Kuźniecowa obawia się Radwańskiej ?
Djoković kilkanaście dni temu w Madrycie miał piłki meczowe w półfinale z Rafaelem Nadalem. Na kortach ziemnych spisywał się w tym sezonie znakomicie - przegrał z Nadalem finały w Rzymie i Monte Carlo. Bukmacherzy stawiali jego szansę na zwycięstwo w Paryżu na trzecim miejscu, tuż za głównym faworytem Nadalem i na równi, a czasem nawet wyżej, od Rogera Federera.
Djoković w półfinale French Open mógł zmierzyć się właśnie ze Szwajcarem i wielu fachowców wieściło Federerowi porażkę.
Wszystkie typy, plany i przewidywania rozbił jednak w drobny mak niedoceniany Kohlschreiber (ATP 31), który w sobotnie popołudnie pokonał Serba na korcie numer jeden.
Niemiec zagrał bardzo solidnie, ale Serb pomógł mu własnymi błędami (38 niewymuszonych). Na początku każdego z setów wydawało się, że Djoković ma inicjatywę (w pierwszym prowadził nawet 4:1), ale potem gasł w oczach. Być może miał rację Wojciech Fibak, który przewidywał w rozmowie z "Gazetą", że Serb gra za dużo turniejów. Poza Monte Carlo, Rzymem i Madrytem musiał bowiem wystąpić także w Belgradzie, imprezie zorganizowanej specjalnie dla niego przez jego rodzinę. Wygrał (w finale z Łukaszem Kubotem), ale do Paryża przyjechał z Madrytu bardzo zmęczony.
- Jeden z najlepszych meczów jaki zagrałem w życiu. Wiem, że Novak nie był może na swoim normalnym poziomie, ale ja ze swojej gry jestem zadowolony. Dyktowałem warunki na korcie. Wygrałem wszystkie ważne piłki - powiedział na konferencji Kohlschreiber.

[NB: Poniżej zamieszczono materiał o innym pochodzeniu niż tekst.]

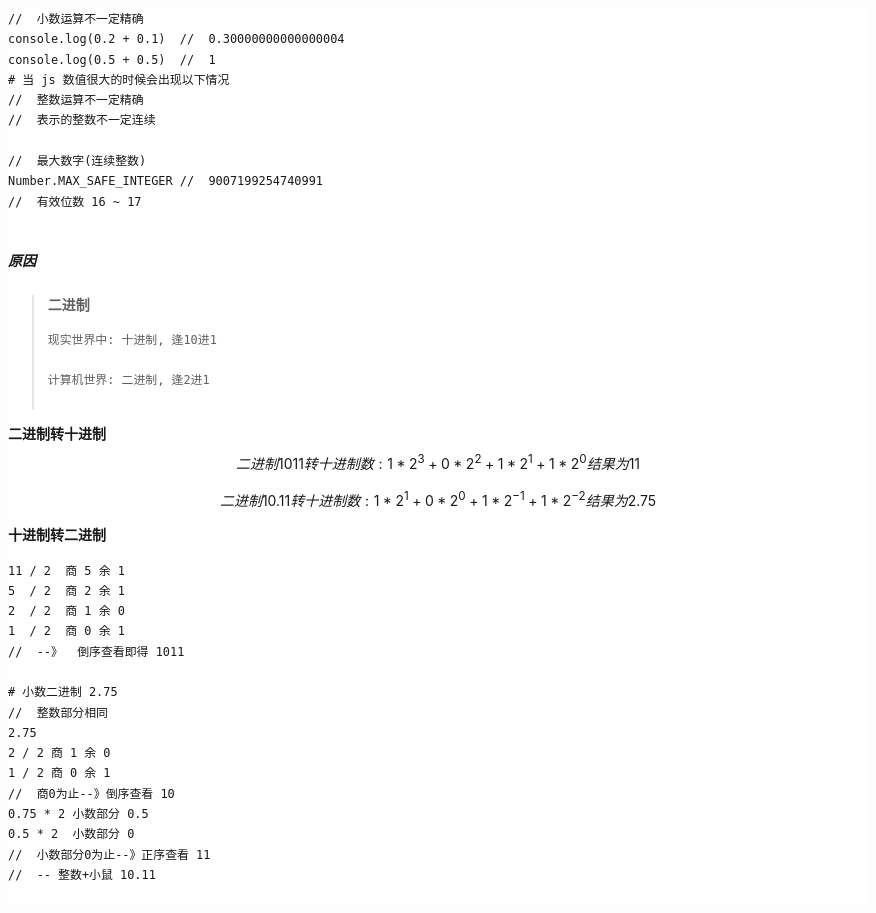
 ```JS
//	小数运算不一定精确
console.log(0.2 + 0.1)	//	0.30000000000000004
console.log(0.5 + 0.5)	//	1
# 当 js 数值很大的时候会出现以下情况
//	整数运算不一定精确
//	表示的整数不一定连续

//	最大数字(连续整数)
Number.MAX_SAFE_INTEGER	//	9007199254740991	
//	有效位数 16 ~ 17


```

##### 原因

> **二进制**
>
> ```
> 现实世界中: 十进制, 逢10进1
> 
> 计算机世界: 二进制, 逢2进1
> 
> 
> ```

**二进制转十进制**
$$
二进制 1011 转十进制数:  1*2^3 + 0*2^2 + 1*2^1 + 1*2^0 结果为 11
$$

$$
二进制 10.11 转十进制数: 1*2^1 + 0*2^0 + 1*2^{-1} + 1*2^{-2} 结果为 2.75
$$

**十进制转二进制**

```JS
11 / 2	商 5 余 1
5  / 2  商 2 余 1
2  / 2  商 1 余 0
1  / 2  商 0 余 1
//	--》  倒序查看即得 1011

# 小数二进制 2.75
//	整数部分相同
2.75
2 / 2 商 1 余 0
1 / 2 商 0 余 1
//	商0为止--》倒序查看 10
0.75 * 2 小数部分 0.5
0.5 * 2  小数部分 0
//	小数部分0为止--》正序查看 11
//	-- 整数+小鼠 10.11


```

Djoković stwierdził, że miał zły dzień. - Rywal grał bardzo sprytnie, wykorzystywał wszystkie okazje, a ja nie umiałem nic zrobić. Czekałem na jakąś odmianę, czekałem, ale się nie doczekałem - wzruszył ramionami Serb.
Radwańska w Sport.pl: Plan minimum wykonany ?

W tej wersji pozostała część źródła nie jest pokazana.